How PBG (RIP) Refreshed PEPSICO
PepsiCo Inc. and the Coca-Cola Co., Inc. have traditionally hewn to different strategies in their constant I-raise-you-raise battle for market supremacy.
While retailing on-shelf is often simply a pricing game, when it comes to the kinds of products the companies offer those retailers, Coke has preferred to go all in, making big purchases like Glaceau, completely reinventing its namesake product, even reversing course on that reinvention. When it succeeds – or fails – it has typically done so in spectacular fashion.
PepsiCo, however, has been slower and steadier at the table, preferring to win by building a full raise rather than running other players off the table by raising the stakes. That strategy of steadily building a strong portfolio reached its apex in 2008, when, due to strong performances across a number of brands, the company’s valuation finally exceeded that of its chief rival.

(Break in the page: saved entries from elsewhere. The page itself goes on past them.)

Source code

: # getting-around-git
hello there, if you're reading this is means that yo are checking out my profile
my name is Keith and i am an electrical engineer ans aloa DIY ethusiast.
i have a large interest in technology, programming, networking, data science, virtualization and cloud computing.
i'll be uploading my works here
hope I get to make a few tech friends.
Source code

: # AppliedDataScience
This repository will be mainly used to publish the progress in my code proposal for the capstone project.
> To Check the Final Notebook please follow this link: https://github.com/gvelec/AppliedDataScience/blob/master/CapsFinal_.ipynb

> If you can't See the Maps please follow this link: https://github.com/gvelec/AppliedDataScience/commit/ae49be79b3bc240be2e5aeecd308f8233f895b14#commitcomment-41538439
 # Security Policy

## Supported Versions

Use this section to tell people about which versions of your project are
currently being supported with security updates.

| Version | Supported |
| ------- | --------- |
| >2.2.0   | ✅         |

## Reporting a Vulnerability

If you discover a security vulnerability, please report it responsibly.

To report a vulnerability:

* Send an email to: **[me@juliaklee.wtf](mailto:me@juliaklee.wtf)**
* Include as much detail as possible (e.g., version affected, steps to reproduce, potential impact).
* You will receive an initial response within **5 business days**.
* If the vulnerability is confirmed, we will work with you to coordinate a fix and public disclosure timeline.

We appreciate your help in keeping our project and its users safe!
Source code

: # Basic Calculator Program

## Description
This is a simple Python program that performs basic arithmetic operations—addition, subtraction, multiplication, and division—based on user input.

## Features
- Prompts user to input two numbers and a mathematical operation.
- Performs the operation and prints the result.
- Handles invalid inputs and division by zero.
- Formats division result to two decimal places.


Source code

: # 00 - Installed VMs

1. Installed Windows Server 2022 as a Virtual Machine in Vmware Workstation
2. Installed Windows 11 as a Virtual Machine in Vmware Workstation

Indeed, PepsiCo is a true business conglomerate, comprised not just of beverage brands but companies like Frito-Lay and Quaker that play in snacks and breakfast foods. As part of its wider reach, PepsiCo has also built leadership positions in RTD coffee and tea categories by building partnerships with Unilever and Starbucks; both alliances have kept it ahead of its chief rival in these parts of the cooler by building a horizontally integrated portfolio rather than one centered around just one or two top brands. When it came to energy drinks, PepsiCo built a suite of products to build up share, rather than try to center its effort behind one brand.
But for a company built to win by storing up a strong set of very good cards rather than one that gambled off a few aces, when it comes to innovation, PepsiCo has shown a fairly anemic series of hands. Even when its strategy paid off and it briefly passed Coke in market capitalization, in mid-2008, PepsiCo nevertheless slipped back by the end of that year. And to make things worse, at the end of that year, PepsiCo imitated Coke’s playbook by going for a few big plays of its own, re-launching major planks like Gatorade and Tropicana – and fumbling them – while still feeling the pain of industry-wide declines in bottled water and CSDs.
And while PepsiCo had always shown leadership in earlier eras when it came to building “New Age” beverage categories like sports drinks and bottled water, when it came to the current emerging crop – energy drinks, functional waters, the next generation of sports drinks – it was being left behind.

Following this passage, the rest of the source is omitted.